Collected data
Content starts

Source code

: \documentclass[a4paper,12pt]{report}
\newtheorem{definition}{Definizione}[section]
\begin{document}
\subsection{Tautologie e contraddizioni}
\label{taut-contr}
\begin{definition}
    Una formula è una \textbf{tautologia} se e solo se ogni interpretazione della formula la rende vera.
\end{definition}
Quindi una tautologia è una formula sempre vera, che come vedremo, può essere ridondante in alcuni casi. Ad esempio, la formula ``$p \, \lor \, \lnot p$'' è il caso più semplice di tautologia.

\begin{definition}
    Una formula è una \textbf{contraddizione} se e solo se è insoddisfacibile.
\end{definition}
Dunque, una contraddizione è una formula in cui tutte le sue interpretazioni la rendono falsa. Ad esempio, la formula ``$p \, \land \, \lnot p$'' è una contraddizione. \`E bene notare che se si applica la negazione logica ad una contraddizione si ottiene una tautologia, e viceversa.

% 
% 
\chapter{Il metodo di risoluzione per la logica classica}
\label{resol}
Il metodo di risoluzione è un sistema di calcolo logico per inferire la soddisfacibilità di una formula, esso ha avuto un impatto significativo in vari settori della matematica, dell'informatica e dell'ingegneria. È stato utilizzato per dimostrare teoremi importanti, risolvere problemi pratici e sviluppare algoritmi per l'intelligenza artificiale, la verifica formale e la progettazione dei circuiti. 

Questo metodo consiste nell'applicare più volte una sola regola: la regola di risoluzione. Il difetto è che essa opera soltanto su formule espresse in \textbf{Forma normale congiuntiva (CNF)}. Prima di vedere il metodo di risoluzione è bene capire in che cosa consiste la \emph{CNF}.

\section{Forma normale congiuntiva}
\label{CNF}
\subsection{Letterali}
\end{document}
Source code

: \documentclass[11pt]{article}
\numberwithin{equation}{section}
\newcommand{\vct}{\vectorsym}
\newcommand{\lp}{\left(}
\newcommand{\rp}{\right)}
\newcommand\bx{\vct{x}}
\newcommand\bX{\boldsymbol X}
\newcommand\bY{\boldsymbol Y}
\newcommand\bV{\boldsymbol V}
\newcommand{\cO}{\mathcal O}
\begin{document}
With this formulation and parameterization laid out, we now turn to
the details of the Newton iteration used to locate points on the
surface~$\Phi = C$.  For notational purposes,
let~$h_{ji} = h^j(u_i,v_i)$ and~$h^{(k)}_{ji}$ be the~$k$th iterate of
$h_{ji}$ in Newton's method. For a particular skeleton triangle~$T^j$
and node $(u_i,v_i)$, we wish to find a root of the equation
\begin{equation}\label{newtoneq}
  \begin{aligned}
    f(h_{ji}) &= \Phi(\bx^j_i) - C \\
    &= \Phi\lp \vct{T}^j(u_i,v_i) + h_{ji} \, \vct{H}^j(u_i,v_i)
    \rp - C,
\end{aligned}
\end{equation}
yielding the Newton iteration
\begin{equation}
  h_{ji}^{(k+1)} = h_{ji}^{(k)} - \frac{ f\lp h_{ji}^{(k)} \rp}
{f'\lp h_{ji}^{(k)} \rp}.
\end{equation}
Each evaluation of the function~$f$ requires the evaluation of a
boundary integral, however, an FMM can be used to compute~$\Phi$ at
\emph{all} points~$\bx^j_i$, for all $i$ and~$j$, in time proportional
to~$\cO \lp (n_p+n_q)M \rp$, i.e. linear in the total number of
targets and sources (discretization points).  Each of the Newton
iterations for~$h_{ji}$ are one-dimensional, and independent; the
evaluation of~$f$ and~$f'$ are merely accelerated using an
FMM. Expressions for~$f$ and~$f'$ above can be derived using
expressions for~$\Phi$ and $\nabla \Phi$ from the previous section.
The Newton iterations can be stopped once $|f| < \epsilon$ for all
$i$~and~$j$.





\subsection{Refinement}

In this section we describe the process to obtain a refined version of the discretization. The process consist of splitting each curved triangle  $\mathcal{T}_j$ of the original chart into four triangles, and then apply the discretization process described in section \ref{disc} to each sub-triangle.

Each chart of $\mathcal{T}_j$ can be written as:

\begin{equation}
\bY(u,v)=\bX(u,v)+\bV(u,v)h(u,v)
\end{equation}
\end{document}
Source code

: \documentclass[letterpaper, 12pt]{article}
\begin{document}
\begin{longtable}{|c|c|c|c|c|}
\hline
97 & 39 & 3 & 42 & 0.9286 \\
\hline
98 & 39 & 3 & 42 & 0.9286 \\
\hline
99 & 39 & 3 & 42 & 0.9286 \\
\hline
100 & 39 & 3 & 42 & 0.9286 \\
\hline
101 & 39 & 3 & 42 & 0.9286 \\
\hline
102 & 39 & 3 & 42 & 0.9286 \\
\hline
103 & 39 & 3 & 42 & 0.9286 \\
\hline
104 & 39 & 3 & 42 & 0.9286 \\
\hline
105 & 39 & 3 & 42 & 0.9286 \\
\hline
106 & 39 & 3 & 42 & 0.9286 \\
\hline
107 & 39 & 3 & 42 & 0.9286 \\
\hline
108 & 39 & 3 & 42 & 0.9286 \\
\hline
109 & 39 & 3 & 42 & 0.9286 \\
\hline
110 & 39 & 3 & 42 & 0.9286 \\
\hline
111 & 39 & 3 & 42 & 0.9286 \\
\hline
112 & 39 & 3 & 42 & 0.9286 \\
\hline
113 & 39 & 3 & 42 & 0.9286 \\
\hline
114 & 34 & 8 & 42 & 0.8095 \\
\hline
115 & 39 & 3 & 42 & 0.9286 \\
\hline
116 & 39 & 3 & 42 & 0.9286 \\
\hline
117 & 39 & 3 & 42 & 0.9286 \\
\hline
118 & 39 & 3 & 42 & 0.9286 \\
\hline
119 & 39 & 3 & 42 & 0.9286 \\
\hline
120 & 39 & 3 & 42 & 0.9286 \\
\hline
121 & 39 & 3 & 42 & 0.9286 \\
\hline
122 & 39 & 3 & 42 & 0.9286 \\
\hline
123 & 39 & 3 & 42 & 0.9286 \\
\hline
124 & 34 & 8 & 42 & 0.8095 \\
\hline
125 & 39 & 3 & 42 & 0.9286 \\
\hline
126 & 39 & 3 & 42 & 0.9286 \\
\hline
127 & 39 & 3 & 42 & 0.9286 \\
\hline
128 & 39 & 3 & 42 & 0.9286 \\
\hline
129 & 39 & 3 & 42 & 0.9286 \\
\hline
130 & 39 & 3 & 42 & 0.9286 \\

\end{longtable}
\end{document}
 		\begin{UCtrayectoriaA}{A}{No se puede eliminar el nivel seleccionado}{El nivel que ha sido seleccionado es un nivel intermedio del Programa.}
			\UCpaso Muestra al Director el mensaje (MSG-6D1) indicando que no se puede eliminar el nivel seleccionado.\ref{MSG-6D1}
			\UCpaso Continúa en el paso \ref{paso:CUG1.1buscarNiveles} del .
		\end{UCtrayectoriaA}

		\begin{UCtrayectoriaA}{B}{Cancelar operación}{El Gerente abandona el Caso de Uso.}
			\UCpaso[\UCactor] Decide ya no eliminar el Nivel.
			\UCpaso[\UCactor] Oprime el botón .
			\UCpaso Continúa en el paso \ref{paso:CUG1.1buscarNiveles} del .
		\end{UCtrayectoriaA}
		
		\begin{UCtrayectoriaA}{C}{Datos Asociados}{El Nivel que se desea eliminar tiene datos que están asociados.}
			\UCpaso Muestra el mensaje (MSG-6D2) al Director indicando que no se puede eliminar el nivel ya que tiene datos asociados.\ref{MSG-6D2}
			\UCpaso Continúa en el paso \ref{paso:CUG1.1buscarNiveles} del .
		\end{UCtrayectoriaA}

Content ends

* **TASK ITEM**: Wherever a line in the entries holds "UCpaso", copy that line.

* **RESPONSE TO THE TASK**:
			\UCpaso Muestra al Director el mensaje (MSG-6D1) indicando que no se puede eliminar el nivel seleccionado.\ref{MSG-6D1}
			\UCpaso Continúa en el paso \ref{paso:CUG1.1buscarNiveles} del .
			\UCpaso[\UCactor] Decide ya no eliminar el Nivel.
			\UCpaso[\UCactor] Oprime el botón .
			\UCpaso Continúa en el paso \ref{paso:CUG1.1buscarNiveles} del .
			\UCpaso Muestra el mensaje (MSG-6D2) al Director indicando que no se puede eliminar el nivel ya que tiene datos asociados.\ref{MSG-6D2}
			\UCpaso Continúa en el paso \ref{paso:CUG1.1buscarNiveles} del .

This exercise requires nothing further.